Subito dopo la riforma del servizio pubblico fu scelto come direttore del Gr1, radiogiornale laico. E fece bene. Poi, alla metà degli anni ’80 Bettino Craxi, dopo averne bruciati due dei suoi, lo impose presidente della Rai; e su quella scrivania non furono per lui anni tranquilli dato che i suoi stessi sponsor, affamati di potere televisivo e incapaci di accontentarsi, lo tiravano da una parte e dall’altra. Nell’azienda del servizio pubblico dovette dar fondo a un’insospettabile riserva di diplomazia, ma alla fine, per giunta da "a-craxiano", trovò il modo di cavarsela senza ombre né macchie. O se si preferisce, considerato un certo afflato spirituale che in diversi scambiavano per civetteria, rispetto al vero potere riuscì a salvarsi l’anima.
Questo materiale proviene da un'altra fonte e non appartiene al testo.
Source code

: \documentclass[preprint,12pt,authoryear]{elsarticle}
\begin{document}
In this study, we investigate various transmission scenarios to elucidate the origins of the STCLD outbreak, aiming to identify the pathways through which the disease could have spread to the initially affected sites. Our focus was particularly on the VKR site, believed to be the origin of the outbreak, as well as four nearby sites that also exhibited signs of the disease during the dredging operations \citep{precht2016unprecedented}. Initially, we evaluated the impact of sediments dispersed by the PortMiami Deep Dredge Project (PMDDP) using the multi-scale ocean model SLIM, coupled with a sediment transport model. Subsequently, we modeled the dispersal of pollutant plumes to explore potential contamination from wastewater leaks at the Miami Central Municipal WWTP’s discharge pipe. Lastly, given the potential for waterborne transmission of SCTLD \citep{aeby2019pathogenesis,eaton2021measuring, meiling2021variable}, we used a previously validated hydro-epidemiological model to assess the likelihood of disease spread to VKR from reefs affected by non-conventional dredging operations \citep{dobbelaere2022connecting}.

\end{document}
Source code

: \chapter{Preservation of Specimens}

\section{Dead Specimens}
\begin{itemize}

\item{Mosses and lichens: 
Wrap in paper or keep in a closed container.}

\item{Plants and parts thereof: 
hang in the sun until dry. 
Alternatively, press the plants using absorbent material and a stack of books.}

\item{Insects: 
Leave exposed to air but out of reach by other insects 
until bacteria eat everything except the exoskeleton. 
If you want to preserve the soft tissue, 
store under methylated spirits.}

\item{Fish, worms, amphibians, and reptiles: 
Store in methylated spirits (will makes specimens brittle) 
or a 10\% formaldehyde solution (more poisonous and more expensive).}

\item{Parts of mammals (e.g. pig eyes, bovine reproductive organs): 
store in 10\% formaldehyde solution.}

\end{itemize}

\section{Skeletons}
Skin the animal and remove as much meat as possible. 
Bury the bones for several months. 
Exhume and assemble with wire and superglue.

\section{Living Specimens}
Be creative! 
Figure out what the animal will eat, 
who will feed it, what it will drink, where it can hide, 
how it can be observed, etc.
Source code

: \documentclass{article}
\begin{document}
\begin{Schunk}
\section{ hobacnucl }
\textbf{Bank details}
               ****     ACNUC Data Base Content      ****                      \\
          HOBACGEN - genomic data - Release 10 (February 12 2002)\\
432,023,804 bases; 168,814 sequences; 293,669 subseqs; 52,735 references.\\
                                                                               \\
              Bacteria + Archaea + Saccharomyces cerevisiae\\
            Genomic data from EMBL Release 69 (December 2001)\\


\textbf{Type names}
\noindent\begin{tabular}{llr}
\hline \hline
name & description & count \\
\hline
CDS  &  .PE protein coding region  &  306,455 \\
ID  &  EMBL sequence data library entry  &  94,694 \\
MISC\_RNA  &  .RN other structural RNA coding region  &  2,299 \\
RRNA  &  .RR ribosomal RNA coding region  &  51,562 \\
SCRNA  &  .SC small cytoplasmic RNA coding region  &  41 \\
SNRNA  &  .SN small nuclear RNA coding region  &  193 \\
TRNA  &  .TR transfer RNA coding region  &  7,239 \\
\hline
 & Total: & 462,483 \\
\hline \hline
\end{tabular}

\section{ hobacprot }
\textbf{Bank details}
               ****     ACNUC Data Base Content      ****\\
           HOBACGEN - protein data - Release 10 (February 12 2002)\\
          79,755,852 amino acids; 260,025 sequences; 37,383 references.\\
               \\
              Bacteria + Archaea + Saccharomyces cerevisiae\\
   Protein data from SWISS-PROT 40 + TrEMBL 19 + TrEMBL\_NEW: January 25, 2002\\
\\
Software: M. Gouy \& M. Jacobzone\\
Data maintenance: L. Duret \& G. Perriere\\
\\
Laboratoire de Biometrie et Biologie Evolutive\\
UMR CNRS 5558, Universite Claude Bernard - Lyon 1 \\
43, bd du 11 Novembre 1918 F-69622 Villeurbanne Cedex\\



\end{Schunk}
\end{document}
A viale Mazzini, inesausta fucina di soprannomi più o meno beffardi, lo chiamavano “Lacrima Christi”, oppure “Il commosso viaggiatore”. Ma nell’intitolare la sua autobiografia Zavoli scelse un terzo nomignolo: “Socialista di Dio”. A ripensarci oggi, erano riferimenti che trovavano un senso compiuto in una continua, a volte entusiasmante, a volte problematica ricerca.
Ha spiegato un giorno: «Ho fatto per cinquant’anni il mestiere di chiedere, ma ricordo un centinaio di risposte». E gli piacque di menzionarne gli autori: Paolo VI, Schweizer, Rostand, Braque, l’allora sacerdote Ratzinger, Toynbee, Braudel, Abbagnano, Galbraith, Eliot, Borges, Silone, Bobbio, Severino, Luzi, Fellini, «e cito in disordine» aggiunse da inguaribile perfezionista.
A scorrere quei nomi, era la miglior cultura che un inviato speciale di riguardo poteva avvicinare nel secolo scorso. Ma subito Zavoli annullava l’effetto di quello sfoggio di geni aggiungendo una considerazione che oltrepassava gli orizzonti della cronaca e forse anche della storia: «Ogni età si rifà le stesse domande».
Uomo profondo, dote oggi piuttosto rara. Flessibile e insieme intransigente. In tarda età, quando in fondo poteva ritirarsi carico di gloria, si trasferì a Napoli per dirigere Il Mattino .
Ma quella che lui non avrebbe mai chiamato "carriera" non era ancora finita perché, specialmente su richiesta di Walter Veltroni, nel 2001 accettò di presentarsi alle elezioni nelle liste dei Ds. Fu rieletto con l’Ulivo nel 2006 e due anni dopo con il Pd. A 86 anni divenne presidente della Commissione di Vigilanza Rai. Nel frattempo l’Italia era orribilmente cambiata e quel che Zavoli osservava, valutava e interpretava da quel particolare osservatorio faceva uno strano effetto, come di voce preziosa che trovava in se stessa la ragione di esserci. Voce, lingua, parola che ancora chiedeva quel poco o quel molto che solo l’esperienza umana racchiude e distribuisce, «tra rinunce e ritorni, grigiori e lucentezze, estro e lavoro da dover governare più sottraendo che aggiungendo. Scrivere versi – insisteva – è un continuo cercare l’essenziale».